The occurrence of any one or more of these events could hurt our operating results.

     In addition, if any of our products fails to meet specifications or has reliability, quality or compatibility problems, our reputation could be damaged significantly and customers might be reluctant to buy our products, which could result in a decline in revenues, an increase in product returns or warranty costs and the loss of existing customers or the failure to attract new customers. Our customers use our products with test equipment and software in their manufacturing facilities. Our products must be compatible with the customers’ equipment and software to form an integrated system. If the system does not function properly, we could be required to provide field application engineers to locate the problem, which can take time and resources. If the problem relates to our wafer probe cards, we might have to invest significant capital, manufacturing capacity and other resources to correct it. Our current or potential customers also might seek to recover from us any losses resulting from defects or failures in our products. Liability claims could require us to spend significant time and money in litigation or to pay significant damages.

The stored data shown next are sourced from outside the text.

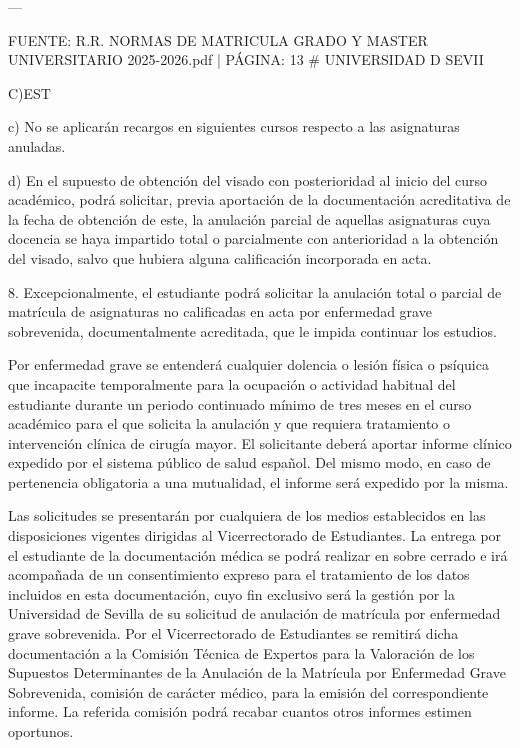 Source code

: \documentclass{article}
\begin{document}
\begin{itemize}
\begin{itemize}
\begin{scriptsize}
                  ---

                  FUENTE: R.R. NORMAS DE MATRICULA GRADO Y MASTER UNIVERSITARIO 2025-2026.pdf | PÁGINA: 13
                  \# UNIVERSIDAD D SEVII

                  C)EST

                  c) No se aplicarán recargos en siguientes cursos respecto a las asignaturas anuladas.

                  d) En el supuesto de obtención del visado con posterioridad al inicio del curso académico, podrá solicitar, previa aportación de la documentación acreditativa de la fecha de obtención de este, la anulación parcial de aquellas asignaturas cuya docencia se haya impartido total o parcialmente con anterioridad a la obtención del visado, salvo que hubiera alguna calificación incorporada en acta.

                  8. Excepcionalmente, el estudiante podrá solicitar la anulación total o parcial de matrícula de asignaturas no calificadas en acta por enfermedad grave sobrevenida, documentalmente acreditada, que le impida continuar los estudios.

                  Por enfermedad grave se entenderá cualquier dolencia o lesión física o psíquica que incapacite temporalmente para la ocupación o actividad habitual del estudiante durante un periodo continuado mínimo de tres meses en el curso académico para el que solicita la anulación y que requiera tratamiento o intervención clínica de cirugía mayor. El solicitante deberá aportar informe clínico expedido por el sistema público de salud español. Del mismo modo, en caso de pertenencia obligatoria a una mutualidad, el informe será expedido por la misma.

                  Las solicitudes se presentarán por cualquiera de los medios establecidos en las disposiciones vigentes dirigidas al Vicerrectorado de Estudiantes. La entrega por el estudiante de la documentación médica se podrá realizar en sobre cerrado e irá acompañada de un consentimiento expreso para el tratamiento de los datos incluidos en esta documentación, cuyo fin exclusivo será la gestión por la Universidad de Sevilla de su solicitud de anulación de matrícula por enfermedad grave sobrevenida. Por el Vicerrectorado de Estudiantes se remitirá dicha documentación a la Comisión Técnica de Expertos para la Valoración de los Supuestos Determinantes de la Anulación de la Matrícula por Enfermedad Grave Sobrevenida, comisión de carácter médico, para la emisión del correspondiente informe. La referida comisión podrá recabar cuantos otros informes estimen oportunos.


\end{scriptsize}
\end{itemize}
\end{itemize}
\end{document}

     If we fail to forecast demand for our products accurately, we could incur inventory losses.

     Each semiconductor chip design requires a custom wafer probe card. Because our products are design-specific, demand for our products is difficult to forecast. Due to our customers’ short delivery time requirements, we often design, and at times produce, our products in anticipation of demand for our products rather than in response to an order. Due to the uncertainty inherent in forecasts, we are and expect to continue to be subject to inventory risk. If we do not obtain orders as we anticipate, we could have excess inventory for a specific customer design that we would not be able to sell to any other customer, which would likely result in inventory write-offs.

     If we fail to effectively manage our regional service centers, our business might be harmed.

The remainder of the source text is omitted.